| Assigned task |
Where does the string "institutions" appear in the records? Copy each line that holds it.
(Source information begins)
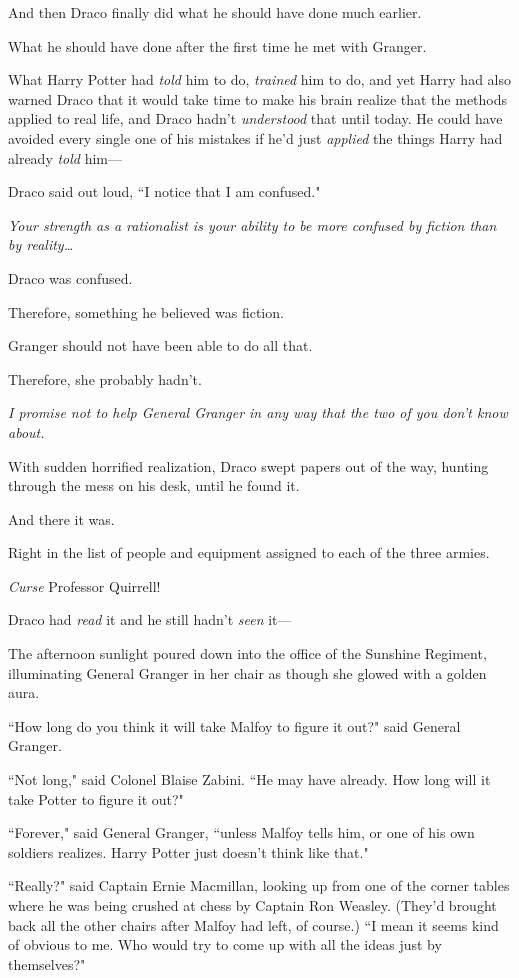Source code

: And then Draco finally did what he should have done much earlier.

What he should have done after the first time he met with Granger.

What Harry Potter had \emph{told} him to do, \emph{trained} him to do, and yet Harry had also warned Draco that it would take time to make his brain realize that the methods applied to real life, and Draco hadn't \emph{understood} that until today. He could have avoided every single one of his mistakes if he'd just \emph{applied} the things Harry had already \emph{told} him—

Draco said out loud, ``I notice that I am confused."

\emph{Your strength as a rationalist is your ability to be more confused by fiction than by reality…}

Draco was confused.

Therefore, something he believed was fiction.

Granger should not have been able to do all that.

Therefore, she probably hadn't.

\emph{I promise not to help General Granger in any way that the two of you don't know about.}

With sudden horrified realization, Draco swept papers out of the way, hunting through the mess on his desk, until he found it.

And there it was.

Right in the list of people and equipment assigned to each of the three armies.

\emph{Curse} Professor Quirrell!

Draco had \emph{read} it and he still hadn't \emph{seen} it—

\later

The afternoon sunlight poured down into the office of the Sunshine Regiment, illuminating General Granger in her chair as though she glowed with a golden aura.

``How long do you think it will take Malfoy to figure it out?" said General Granger.

``Not long," said Colonel Blaise Zabini. ``He may have already. How long will it take Potter to figure it out?"

``Forever," said General Granger, ``unless Malfoy tells him, or one of his own soldiers realizes. Harry Potter just doesn't think like that."

``Really?" said Captain Ernie Macmillan, looking up from one of the corner tables where he was being crushed at chess by Captain Ron Weasley. (They'd brought back all the other chairs after Malfoy had left, of course.) ``I mean it seems kind of obvious to me. Who would try to come up with all the ideas just by themselves?"

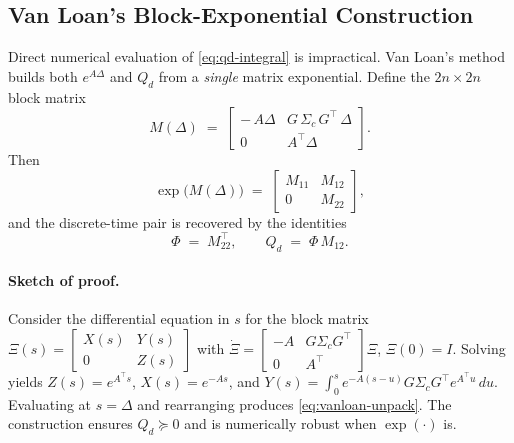 \documentclass[11pt]{article}
\begin{document}
\subsection{Van Loan’s Block-Exponential Construction}
Direct numerical evaluation of \eqref{eq:qd-integral} is impractical. Van Loan’s method builds
both $e^{A\Delta}$ and $Q_d$ from a \emph{single} matrix exponential. Define the $2n\times 2n$ block matrix
\begin{equation}
M(\Delta) \;=\; 
\begin{bmatrix}
-\,A\Delta & G\,\Sigma_c\,G^\top\,\Delta\\[2pt]
0 & A^\top\Delta
\end{bmatrix}.
\label{eq:vanloan-M}
\end{equation}
Then
\begin{equation}
\exp\!\big(M(\Delta)\big) \;=\;
\begin{bmatrix}
M_{11} & M_{12}\\[2pt]
0 & M_{22}
\end{bmatrix},
\label{eq:vanloan-exp}
\end{equation}
and the discrete-time pair is recovered by the identities
\begin{equation}
\Phi \;=\; M_{22}^\top,\qquad
Q_d \;=\; \Phi\,M_{12}.
\label{eq:vanloan-unpack}
\end{equation}

\paragraph{Sketch of proof.}
Consider the differential equation in $s$ for the block matrix
\(
\Xi(s)=
\begin{bmatrix}
X(s) & Y(s)\\ 0 & Z(s)
\end{bmatrix}
\)
with $\dot\Xi = 
\begin{bmatrix}
- A & G\Sigma_c G^\top\\ 0 & A^\top
\end{bmatrix}\Xi$, $\Xi(0)=I$.
Solving yields $Z(s)=e^{A^\top s}$, $X(s)=e^{-As}$,
and $Y(s)=\int_0^s e^{-A(s-u)} G\Sigma_c G^\top e^{A^\top u}\,du$.
Evaluating at $s=\Delta$ and rearranging produces \eqref{eq:vanloan-unpack}.
The construction ensures $Q_d\succeq 0$ and is numerically robust when $\exp(\cdot)$ is.
\end{document}
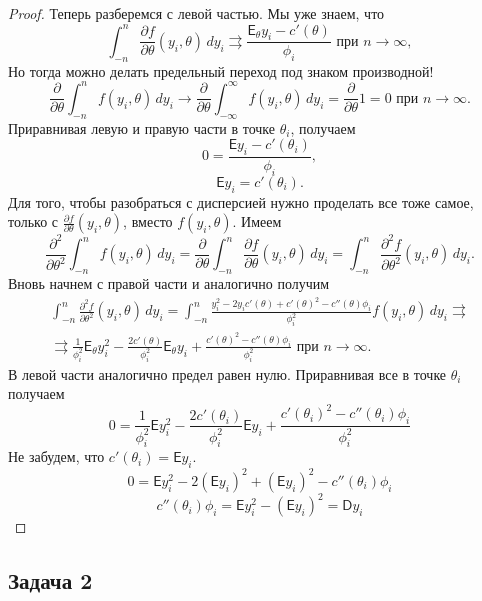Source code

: \begin{proof}
  Теперь разберемся с левой частью. Мы уже знаем, что
  $$
    \int_{-n}^n\frac{\partial f}{\partial\theta}(y_i,\theta)\,dy_i \rightrightarrows \frac{\mathsf{E}_\theta y_i - c'(\theta)}{\phi_i} \text{ при } n\to\infty,
  $$
  Но тогда можно делать предельный переход под знаком производной!
  $$
    \frac{\partial}{\partial\theta} \int_{-n}^n f(y_i, \theta)\,dy_i \to \frac{\partial}{\partial\theta} \int_{-\infty}^\infty f(y_i, \theta)\,dy_i = \frac{\partial}{\partial\theta} 1 = 0 \text{ при } n\to\infty.
  $$
  Приравнивая левую и правую части в точке $\theta_i$, получаем
  $$
    0 = \frac{\mathsf{E}y_i - c'(\theta_i)}{\phi_i},
  $$
  $$
    \mathsf{E}y_i = c'(\theta_i).
  $$
  Для того, чтобы разобраться с дисперсией нужно проделать все тоже самое, только с $\frac{\partial f}{\partial\theta}(y_i, \theta)$, вместо $f(y_i, \theta)$. Имеем
  $$
    \frac{\partial^2}{\partial\theta^2} \int_{-n}^n f(y_i, \theta)\,dy_i =
    \frac{\partial}{\partial\theta} \int_{-n}^n\frac{\partial f}{\partial\theta}(y_i,\theta)\,dy_i = \int_{-n}^n\frac{\partial^2 f}{\partial\theta^2}(y_i,\theta)\,dy_i.
  $$
  Вновь начнем с правой части и аналогично получим
  \begin{multline*}
    \int_{-n}^n\frac{\partial^2 f}{\partial\theta^2}(y_i,\theta)\,dy_i =
    \int_{-n}^n \frac{y_i^2 - 2y_ic'(\theta) + c'(\theta)^2 - c''(\theta)\phi_i}{\phi_i^2} f(y_i,\theta)\,dy_i \rightrightarrows\\
    \rightrightarrows
    \frac{1}{\phi_i^2}\mathsf{E}_\theta y_i^2 -
    \frac{2c'(\theta)}{\phi_i^2}\mathsf{E}_\theta y_i +
    \frac{c'(\theta)^2 - c''(\theta)\phi_i}{\phi_i^2} \text{ при } n\to\infty.
  \end{multline*}
  В левой части аналогично предел равен нулю. Приравнивая все в точке $\theta_i$ получаем
  $$
    0 = \frac{1}{\phi_i^2}\mathsf{E} y_i^2 -
    \frac{2c'(\theta_i)}{\phi_i^2}\mathsf{E} y_i +
    \frac{c'(\theta_i)^2 - c''(\theta_i)\phi_i}{\phi_i^2}
  $$
  Не забудем, что $c'(\theta_i) = \mathsf{E} y_i$.
  $$
    0 = \mathsf{E} y_i^2 - 2\left(\mathsf{E} y_i\right)^2 + \left(\mathsf{E} y_i\right)^2 - c''(\theta_i)\phi_i
  $$
  $$
    c''(\theta_i)\phi_i = \mathsf{E} y_i^2 - \left(\mathsf{E} y_i\right)^2 = \mathsf{D}y_i
  $$
\end{proof}

\subsection*{Задача 2}

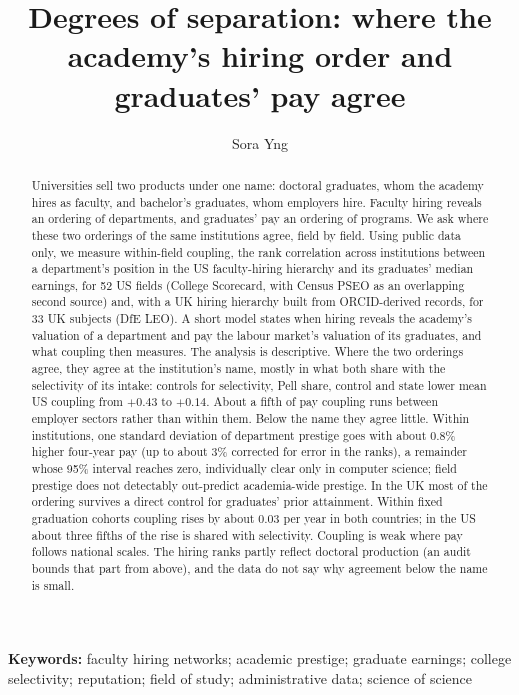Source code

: \documentclass[11pt]{article}
\title{Degrees of separation: where the academy's hiring order and graduates' pay agree}
\author{Sora Yng}
\date{}
\begin{document}
\maketitle

\begin{abstract}
Universities sell two products under one name: doctoral graduates, whom the academy hires as faculty, and
bachelor's graduates, whom employers hire. Faculty hiring reveals an ordering of departments, and graduates' pay an
ordering of programs. We ask where these two orderings of the same institutions agree, field by field. Using public
data only, we measure within-field coupling, the rank correlation across institutions between a department's
position in the US faculty-hiring hierarchy and its graduates' median earnings, for 52 US fields (College
Scorecard, with Census PSEO as an overlapping second source) and, with a UK hiring hierarchy built from
ORCID-derived records, for 33 UK subjects (DfE LEO). A short model states when hiring reveals the academy's
valuation of a department and pay the labour market's valuation of its graduates, and what coupling then
measures. The analysis is descriptive. Where the two orderings agree, they agree at the institution's name,
mostly in what both share with the selectivity of its intake: controls for selectivity, Pell share, control and
state lower mean US coupling from $+0.43$ to $+0.14$. About a fifth of pay coupling runs between employer sectors
rather than within them. Below the name they agree little. Within institutions, one standard deviation of department prestige goes
with about 0.8\% higher four-year pay (up to about 3\% corrected for error in the ranks), a remainder whose 95\%
interval reaches zero, individually clear only in computer science; field prestige does not detectably out-predict
academia-wide prestige. In the UK most of the ordering survives a direct control for graduates' prior attainment.
Within fixed graduation cohorts coupling rises by about 0.03 per year in both countries; in the US about three
fifths of the rise is shared with selectivity. Coupling is weak where pay follows national scales. The hiring
ranks partly reflect doctoral production (an audit bounds that part from above), and the data do not say why
agreement below the name is small.
\end{abstract}

\noindent\textbf{Keywords:} faculty hiring networks; academic prestige; graduate earnings; college
selectivity; reputation; field of study; administrative data; science of science
\end{document}
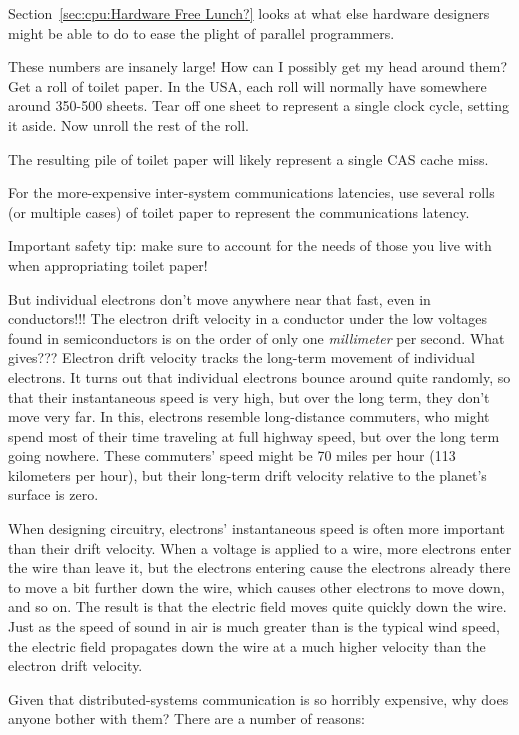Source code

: 	Section~\ref{sec:cpu:Hardware Free Lunch?}
	looks at what else hardware designers might be
	able to do to ease the plight of parallel programmers.

\QuickQ{}
	These numbers are insanely large!
	How can I possibly get my head around them?
\QuickA{}
	Get a roll of toilet paper.
	In the USA, each roll will normally have somewhere around 350-500
	sheets.
	Tear off one sheet to represent a single clock cycle, setting it aside.
	Now unroll the rest of the roll.

	The resulting pile of toilet paper will likely represent a single
	CAS cache miss.

	For the more-expensive inter-system communications latencies,
	use several rolls (or multiple cases) of toilet paper to represent
	the communications latency.

	Important safety tip: make sure to account for the needs of
	those you live with when appropriating toilet paper!

\QuickQ{}
	But individual electrons don't move anywhere near that fast,
	even in conductors!!!
	The electron drift velocity in a conductor under the low voltages
	found in semiconductors is on the order of only one \emph{millimeter}
	per second.
	What gives???
\QuickA{}
	Electron drift velocity tracks the long-term movement of individual
	electrons.
	It turns out that individual electrons bounce around quite
	randomly, so that their instantaneous speed is very high, but
	over the long term, they don't move very far.
	In this, electrons resemble long-distance commuters, who
	might spend most of their time traveling at full highway
	speed, but over the long term going nowhere.
	These commuters' speed might be 70 miles per hour
	(113 kilometers per hour), but their long-term drift velocity
	relative to the planet's surface is zero.

	When designing circuitry, electrons' instantaneous speed is
	often more important than their drift velocity.
	When a voltage is applied to a wire, more electrons enter the
	wire than leave it, but the electrons entering cause the
	electrons already there to move a bit further down the wire,
	which causes other electrons to move down, and so on.
	The result is that the electric field moves quite quickly down
	the wire.
	Just as the speed of sound in air is much greater than is
	the typical wind speed, the electric field propagates down
	the wire at a much higher velocity than the electron drift
	velocity.

\QuickQ{}
	Given that distributed-systems communication is so horribly
	expensive, why does anyone bother with them?
\QuickA{}
	There are a number of reasons:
(Source information ends)
| Answer to this task |
ordering of programs. We ask where these two orderings of the same institutions agree, field by field. Using public
data only, we measure within-field coupling, the rank correlation across institutions between a department's
rather than within them. Below the name they agree little. Within institutions, one standard deviation of department prestige goes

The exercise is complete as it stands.